Is anyone else completely overwhelmed at the prospect of planning a wedding?
I've been thinking a lot the past few days about wedding planning. Maybe it's because Lauren's bachelorette party is coming up or maybe it's because I'm getting antsy for wedding season, looking at the four Save-the-Dates on the wall of my cube. Whatever the cause, Ive been thinking about it. And what I've been thinking is that it seems completely overwhelming and I don't want to do it. It's so much pressure to get it all right!
To paraphrase Perfect Couples, a wedding is the stylistic representation of your entire life. AH! I certainly do not have a specific style, nor have I spent my entire life (or more than about 6 hours total, ever) focused on "the wedding of my dreams".

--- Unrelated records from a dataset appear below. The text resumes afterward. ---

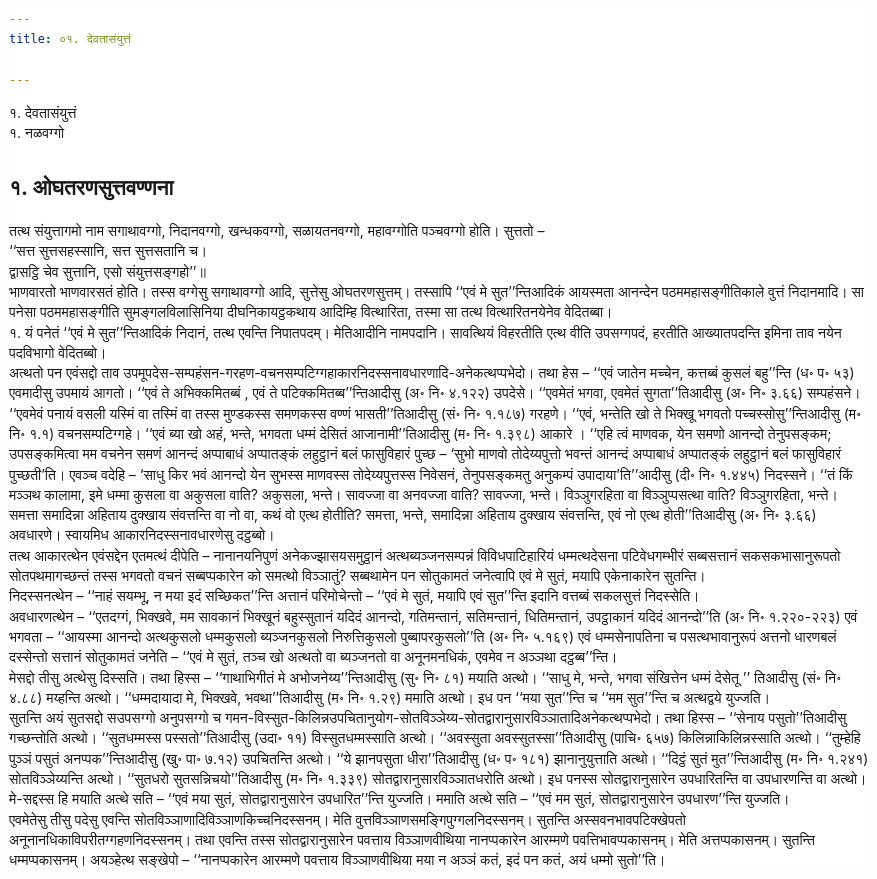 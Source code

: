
 ```yaml
---
title: ०१. देवतासंयुत्तं

---
```

१. देवतासंयुत्तं  
१. नळवग्गो  


## १. ओघतरणसुत्तवण्णना

तत्थ संयुत्तागमो नाम सगाथावग्गो, निदानवग्गो, खन्धकवग्गो, सळायतनवग्गो, महावग्गोति पञ्चवग्गो होति। सुत्ततो –  
‘‘सत्त सुत्तसहस्सानि, सत्त सुत्तसतानि च।  
द्वासट्ठि चेव सुत्तानि, एसो संयुत्तसङ्गहो’’॥  
भाणवारतो भाणवारसतं होति। तस्स वग्गेसु सगाथावग्गो आदि, सुत्तेसु ओघतरणसुत्तम्। तस्सापि ‘‘एवं मे सुत’’न्तिआदिकं आयस्मता आनन्देन पठममहासङ्गीतिकाले वुत्तं निदानमादि। सा पनेसा पठममहासङ्गीति सुमङ्गलविलासिनिया दीघनिकायट्ठकथाय आदिम्हि वित्थारिता, तस्मा सा तत्थ वित्थारितनयेनेव वेदितब्बा।  
१. यं पनेतं ‘‘एवं मे सुत’’न्तिआदिकं निदानं, तत्थ एवन्ति निपातपदम्। मेतिआदीनि नामपदानि। सावत्थियं विहरतीति एत्थ वीति उपसग्गपदं, हरतीति आख्यातपदन्ति इमिना ताव नयेन पदविभागो वेदितब्बो।  
अत्थतो पन एवंसद्दो ताव उपमूपदेस-सम्पहंसन-गरहण-वचनसम्पटिग्गहाकारनिदस्सनावधारणादि-अनेकत्थप्पभेदो। तथा हेस – ‘‘एवं जातेन मच्चेन, कत्तब्बं कुसलं बहु’’न्ति (ध॰ प॰ ५३) एवमादीसु उपमायं आगतो। ‘‘एवं ते अभिक्कमितब्बं , एवं ते पटिक्कमितब्ब’’न्तिआदीसु (अ॰ नि॰ ४.१२२) उपदेसे। ‘‘एवमेतं भगवा, एवमेतं सुगता’’तिआदीसु (अ॰ नि॰ ३.६६) सम्पहंसने। ‘‘एवमेवं पनायं वसली यस्मिं वा तस्मिं वा तस्स मुण्डकस्स समणकस्स वण्णं भासती’’तिआदीसु (सं॰ नि॰ १.१८७) गरहणे। ‘‘एवं, भन्तेति खो ते भिक्खू भगवतो पच्चस्सोसु’’न्तिआदीसु (म॰ नि॰ १.१) वचनसम्पटिग्गहे। ‘‘एवं ब्या खो अहं, भन्ते, भगवता धम्मं देसितं आजानामी’’तिआदीसु (म॰ नि॰ १.३९८) आकारे । ‘‘एहि त्वं माणवक, येन समणो आनन्दो तेनुपसङ्कम; उपसङ्कमित्वा मम वचनेन समणं आनन्दं अप्पाबाधं अप्पातङ्कं लहुट्ठानं बलं फासुविहारं पुच्छ – ‘सुभो माणवो तोदेय्यपुत्तो भवन्तं आनन्दं अप्पाबाधं अप्पातङ्कं लहुट्ठानं बलं फासुविहारं पुच्छती’ति। एवञ्च वदेहि – ‘साधु किर भवं आनन्दो येन सुभस्स माणवस्स तोदेय्यपुत्तस्स निवेसनं, तेनुपसङ्कमतु अनुकम्पं उपादाया’ति’’आदीसु (दी॰ नि॰ १.४४५) निदस्सने। ‘‘तं किं मञ्ञथ कालामा, इमे धम्मा कुसला वा अकुसला वाति? अकुसला, भन्ते। सावज्जा वा अनवज्जा वाति? सावज्जा, भन्ते। विञ्ञुगरहिता वा विञ्ञुप्पसत्था वाति? विञ्ञुगरहिता, भन्ते। समत्ता समादिन्ना अहिताय दुक्खाय संवत्तन्ति वा नो वा, कथं वो एत्थ होतीति? समत्ता, भन्ते, समादिन्ना अहिताय दुक्खाय संवत्तन्ति, एवं नो एत्थ होती’’तिआदीसु (अ॰ नि॰ ३.६६) अवधारणे। स्वायमिध आकारनिदस्सनावधारणेसु दट्ठब्बो।  
तत्थ आकारत्थेन एवंसद्देन एतमत्थं दीपेति – नानानयनिपुणं अनेकज्झासयसमुट्ठानं अत्थब्यञ्जनसम्पन्नं विविधपाटिहारियं धम्मत्थदेसना पटिवेधगम्भीरं सब्बसत्तानं सकसकभासानुरूपतो सोतपथमागच्छन्तं तस्स भगवतो वचनं सब्बप्पकारेन को समत्थो विञ्ञातुं? सब्बथामेन पन सोतुकामतं जनेत्वापि एवं मे सुतं, मयापि एकेनाकारेन सुतन्ति।  
निदस्सनत्थेन – ‘‘नाहं सयम्भू, न मया इदं सच्छिकत’’न्ति अत्तानं परिमोचेन्तो – ‘‘एवं मे सुतं, मयापि एवं सुत’’न्ति इदानि वत्तब्बं सकलसुत्तं निदस्सेति।  
अवधारणत्थेन – ‘‘एतदग्गं, भिक्खवे, मम सावकानं भिक्खूनं बहुस्सुतानं यदिदं आनन्दो, गतिमन्तानं, सतिमन्तानं, धितिमन्तानं, उपट्ठाकानं यदिदं आनन्दो’’ति (अ॰ नि॰ १.२२०-२२३) एवं भगवता – ‘‘आयस्मा आनन्दो अत्थकुसलो धम्मकुसलो ब्यञ्जनकुसलो निरुत्तिकुसलो पुब्बापरकुसलो’’ति (अ॰ नि॰ ५.१६९) एवं धम्मसेनापतिना च पसत्थभावानुरूपं अत्तनो धारणबलं दस्सेन्तो सत्तानं सोतुकामतं जनेति – ‘‘एवं मे सुतं, तञ्च खो अत्थतो वा ब्यञ्जनतो वा अनूनमनधिकं, एवमेव न अञ्ञथा दट्ठब्ब’’न्ति।  
मेसद्दो तीसु अत्थेसु दिस्सति। तथा हिस्स – ‘‘गाथाभिगीतं मे अभोजनेय्य’’न्तिआदीसु (सु॰ नि॰ ८१) मयाति अत्थो। ‘‘साधु मे, भन्ते, भगवा संखित्तेन धम्मं देसेतू ’’ तिआदीसु (सं॰ नि॰ ४.८८) मय्हन्ति अत्थो। ‘‘धम्मदायादा मे, भिक्खवे, भवथा’’तिआदीसु (म॰ नि॰ १.२९) ममाति अत्थो। इध पन ‘‘मया सुत’’न्ति च ‘‘मम सुत’’न्ति च अत्थद्वये युज्जति।  
सुतन्ति अयं सुतसद्दो सउपसग्गो अनुपसग्गो च गमन-विस्सुत-किलिन्नउपचितानुयोग-सोतविञ्ञेय्य-सोतद्वारानुसारविञ्ञातादिअनेकत्थप्पभेदो। तथा हिस्स – ‘‘सेनाय पसुतो’’तिआदीसु गच्छन्तोति अत्थो। ‘‘सुतधम्मस्स पस्सतो’’तिआदीसु (उदा॰ ११) विस्सुतधम्मस्साति अत्थो। ‘‘अवस्सुता अवस्सुतस्सा’’तिआदीसु (पाचि॰ ६५७) किलिन्नाकिलिन्नस्साति अत्थो। ‘‘तुम्हेहि पुञ्ञं पसुतं अनप्पक’’न्तिआदीसु (खु॰ पा॰ ७.१२) उपचितन्ति अत्थो। ‘‘ये झानपसुता धीरा’’तिआदीसु (ध॰ प॰ १८१) झानानुयुत्ताति अत्थो। ‘‘दिट्ठं सुतं मुत’’न्तिआदीसु (म॰ नि॰ १.२४१) सोतविञ्ञेय्यन्ति अत्थो। ‘‘सुतधरो सुतसन्निचयो’’तिआदीसु (म॰ नि॰ १.३३९) सोतद्वारानुसारविञ्ञातधरोति अत्थो। इध पनस्स सोतद्वारानुसारेन उपधारितन्ति वा उपधारणन्ति वा अत्थो। मे-सद्दस्स हि मयाति अत्थे सति – ‘‘एवं मया सुतं, सोतद्वारानुसारेन उपधारित’’न्ति युज्जति। ममाति अत्थे सति – ‘‘एवं मम सुतं, सोतद्वारानुसारेन उपधारण’’न्ति युज्जति।  
एवमेतेसु तीसु पदेसु एवन्ति सोतविञ्ञाणादिविञ्ञाणकिच्चनिदस्सनम्। मेति वुत्तविञ्ञाणसमङ्गिपुग्गलनिदस्सनम्। सुतन्ति अस्सवनभावपटिक्खेपतो अनूनानधिकाविपरीतग्गहणनिदस्सनम्। तथा एवन्ति तस्स सोतद्वारानुसारेन पवत्ताय विञ्ञाणवीथिया नानप्पकारेन आरम्मणे पवत्तिभावप्पकासनम्। मेति अत्तप्पकासनम्। सुतन्ति धम्मप्पकासनम्। अयञ्हेत्थ सङ्खेपो – ‘‘नानप्पकारेन आरम्मणे पवत्ताय विञ्ञाणवीथिया मया न अञ्ञं कतं, इदं पन कतं, अयं धम्मो सुतो’’ति।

Fashion and style: I find it very intimidating. In high school I always skipped over the Fashion Section of Seventeen and Cosmo. It was boring to me. Maybe when I FINALLY move out of my parents house, into my first apartment (Can you believe I'm mid-20s and have never lived in an apartment? I've never even paid utilities.) I'll start to develop a sense of style. So far, I've had the restriction of dorms, sorority houses, and my parents. I've never really been permitted to decorate according purely to MY design scheme.
It ties back to the wedding planning issue. I've rarely experimented with different colors, textures, accessories. I don't know how to do it...I can't get my head around creating an event that represents my style- which is essentially nonexistent.
Are there other unfashionabe girls out there who feel this way?